Part 1: Phase Space & Statistical Abstraction
When Stars Become Particles | Statistical Thinking Module 2 | COMP 536
Learning Objectives
By the end of Part 1, you will be able to:
Part 1: The Conceptual Bridge - Phase Space for Stars
We mix unit systems for pedagogical clarity: - Distances: pc (parsecs) or kpc for galactic scales - Velocities: km/s (matches observations) - Masses: Solar masses (\(M_\odot\)) - Time: Myr (megayears) or Gyr (gigayears)
In these units: \(G \approx 0.00449\) pc³/(\(M_\odot\)·Myr²)
For N-body codes, use one consistent system throughout!
1.1 Changing Perspective: Stars as Particles
Priority: 🟡 Standard Path We’ve just seen how statistical mechanics reduces \(10^{57}\) atoms in a star to four differential equations. Now prepare yourself for an even more audacious leap: what if the stars themselves are just “atoms” in a larger system? What if a star cluster is just a “gas” made of stellar “particles”?

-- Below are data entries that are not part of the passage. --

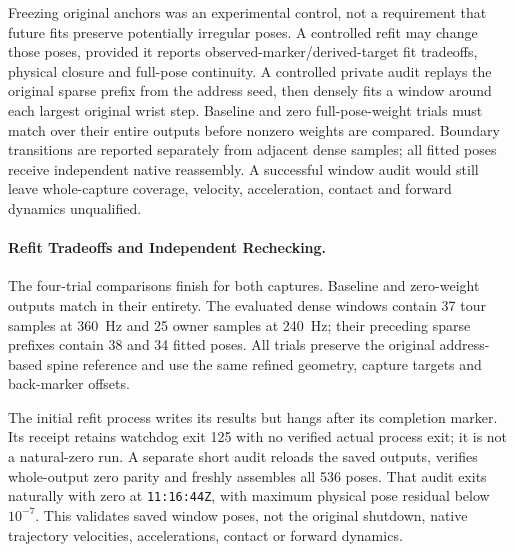 \documentclass[11pt,a4paper]{article}
\begin{document}
Freezing original anchors was an experimental control, not a requirement
that future fits preserve potentially irregular poses. A controlled refit
may change those poses, provided it reports observed-marker/derived-target
fit tradeoffs, physical closure and full-pose continuity. A controlled private
audit replays the original sparse prefix from the address seed, then densely
fits a window around each largest original wrist step. Baseline and zero
full-pose-weight trials must match over their entire outputs before nonzero
weights are compared. Boundary transitions are reported separately from
adjacent dense samples; all fitted poses receive independent native
reassembly. A successful window audit would still leave whole-capture
coverage, velocity, acceleration, contact and forward dynamics unqualified.

\paragraph{Refit Tradeoffs and Independent Rechecking.}
The four-trial comparisons finish for both captures. Baseline and zero-weight
outputs match in their entirety. The evaluated dense windows contain 37
tour samples at 360~Hz and 25 owner samples at 240~Hz; their preceding
sparse prefixes contain 38 and 34 fitted poses. All trials preserve the
original address-based spine reference and use the same refined geometry,
capture targets and back-marker offsets.

The initial refit process writes its results but hangs after its completion
marker. Its receipt retains watchdog exit 125 with no verified actual
process exit; it is not a natural-zero run. A separate short audit reloads
the saved outputs, verifies whole-output zero parity and freshly assembles
all 536 poses. That audit exits naturally with zero at
\texttt{11:16:44Z}, with maximum physical pose residual below
\(10^{-7}\). This validates saved window poses, not the original shutdown,
native trajectory velocities, accelerations, contact or forward dynamics.
\end{document}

This isn’t poetic license – it’s mathematical truth.
Now we’re about to make a profound shift in perspective that will seem absurd at first but reveals the deep universality of statistical mechanics. Instead of thinking about atoms as particles moving inside a star, we’re going to think about stars themselves as particles moving inside a cluster. This isn’t just a cute analogy – the mathematics is literally identical. The same Boltzmann equation, the same moment-taking procedure, the same conservation laws emerge, just with different labels on the particles.
To understand this shift, let’s first clarify what we mean by a “particle” in statistical mechanics. A particle isn’t defined by its size or mass – it’s defined by its role in the system. A statistical “particle” is any entity that:
- Can be characterized by position and velocity
- Interacts with other similar entities through forces
- Exists in large enough numbers for statistics to apply \((N \gg 1)\)
- Evolves according to deterministic or stochastic rules
By this definition, atoms in a gas are particles. But so are stars in a cluster. The scale is irrelevant – what matters is the statistical behavior.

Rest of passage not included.